Ese ‘gran acusador’ ha sido el protagonista de varias homilías papales en Santa Marta desde que volvió del Encuentro Mundial de las Familias en Irlanda o, lo que es lo mismo, desde que se hizo público el Testimonio Viganò. Dibuja en ellas al Diablo no tanto como sembrador de mentiras sino como revelador de íntimos pecados, con el fin de escandalizar y dividir. Es, sin duda, una interpretación novedosa, y nuestra doctrina moral prevé una figura, la difamación, que condena dañar el buen nombre de alguien divulgando pecados atribuidos a la persona, aunque sean ciertos.

Pero ya hemos pasado esa fase. Ya no hay protección en el silencio y difícilmente bien alguno, no sólo porque ha sido el silencio el que ha permitido que crezca y medre esta cultura de encubrimiento y abusos, sino porque las acusaciones están hechas, son públicas, son verosímiles y dividen y desconciertan a los fieles.

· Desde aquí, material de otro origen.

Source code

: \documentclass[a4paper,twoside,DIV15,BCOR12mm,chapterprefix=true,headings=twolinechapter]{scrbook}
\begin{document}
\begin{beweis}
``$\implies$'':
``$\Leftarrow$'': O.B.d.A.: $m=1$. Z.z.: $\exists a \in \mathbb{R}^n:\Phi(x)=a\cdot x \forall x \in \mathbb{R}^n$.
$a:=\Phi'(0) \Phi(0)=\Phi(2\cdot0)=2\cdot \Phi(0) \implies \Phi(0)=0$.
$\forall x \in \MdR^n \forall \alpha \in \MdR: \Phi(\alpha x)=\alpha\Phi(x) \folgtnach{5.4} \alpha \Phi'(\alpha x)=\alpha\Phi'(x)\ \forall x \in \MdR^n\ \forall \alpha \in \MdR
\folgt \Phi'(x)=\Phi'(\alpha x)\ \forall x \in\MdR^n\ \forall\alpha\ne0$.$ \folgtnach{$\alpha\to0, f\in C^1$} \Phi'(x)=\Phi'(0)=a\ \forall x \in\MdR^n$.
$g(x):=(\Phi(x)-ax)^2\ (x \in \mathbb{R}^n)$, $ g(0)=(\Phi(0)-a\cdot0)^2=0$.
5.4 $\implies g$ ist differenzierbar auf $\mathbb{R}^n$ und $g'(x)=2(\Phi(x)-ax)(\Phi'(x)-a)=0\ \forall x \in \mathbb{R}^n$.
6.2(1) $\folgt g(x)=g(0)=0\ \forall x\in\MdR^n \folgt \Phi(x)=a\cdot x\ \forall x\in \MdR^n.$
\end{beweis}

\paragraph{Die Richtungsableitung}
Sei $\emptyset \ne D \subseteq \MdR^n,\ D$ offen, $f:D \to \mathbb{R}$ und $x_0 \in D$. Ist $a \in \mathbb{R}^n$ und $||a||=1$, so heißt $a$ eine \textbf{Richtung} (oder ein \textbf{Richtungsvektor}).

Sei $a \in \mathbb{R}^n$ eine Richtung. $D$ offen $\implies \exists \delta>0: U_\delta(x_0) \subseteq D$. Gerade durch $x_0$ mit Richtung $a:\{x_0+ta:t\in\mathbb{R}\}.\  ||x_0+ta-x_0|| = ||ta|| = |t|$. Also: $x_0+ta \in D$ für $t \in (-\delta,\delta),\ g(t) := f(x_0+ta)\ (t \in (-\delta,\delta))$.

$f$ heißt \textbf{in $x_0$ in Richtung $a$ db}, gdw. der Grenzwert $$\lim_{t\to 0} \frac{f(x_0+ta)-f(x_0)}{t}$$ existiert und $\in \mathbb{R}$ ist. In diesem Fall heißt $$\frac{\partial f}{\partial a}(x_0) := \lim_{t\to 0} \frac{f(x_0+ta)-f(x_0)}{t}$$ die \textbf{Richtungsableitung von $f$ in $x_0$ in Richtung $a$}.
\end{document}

El Papa tiene en su mano acabar con esta agonía, de un plumazo. Puede desmentir a Viganò, sacar a la luz todas las pruebas que desenmascaren las mentiras o, en su caso, los errores de juicio o de hecho del arzobispo.

Y si el núcleo de cuanto cuenta Viganò es cierto, nadie podría acusar al Santo Padre de mentir, bien al contrario: su negativa a defenderse (“qui tacet consentire videtur”) o a contradecir las acusaciones e incluso su insistencia homilética sobre el Gran Acusador que ataca y escandaliza con la verdad apuntan a algo parecido a un admisión.

El Papa podría abrir esas ventanas y dar ejemplo de esa transparencia que siempre ha dicho querer para la Iglesia dando acceso a la evidencia disponible. Puede lamentar que Viganò haya faltado a su juramento, puede apuntar errores y juicios de valor que resulten temerarios y poco caritativos. Y, en última instancia, defender su rehabilitación parcial de McCarrick en base a la misericordia.

El Papa podría acallar así a los acusadores, dar un ejemplo valeroso de transparencia para toda su grey, especialmente para sus pastores, y mostrar una prueba de humildad que sería una lección para todos.

Pero mantener el silencio -que ya no es tal, sino cacofonía de voces- no sirve ya a otro fin que a la división y al desconcierto de los fieles.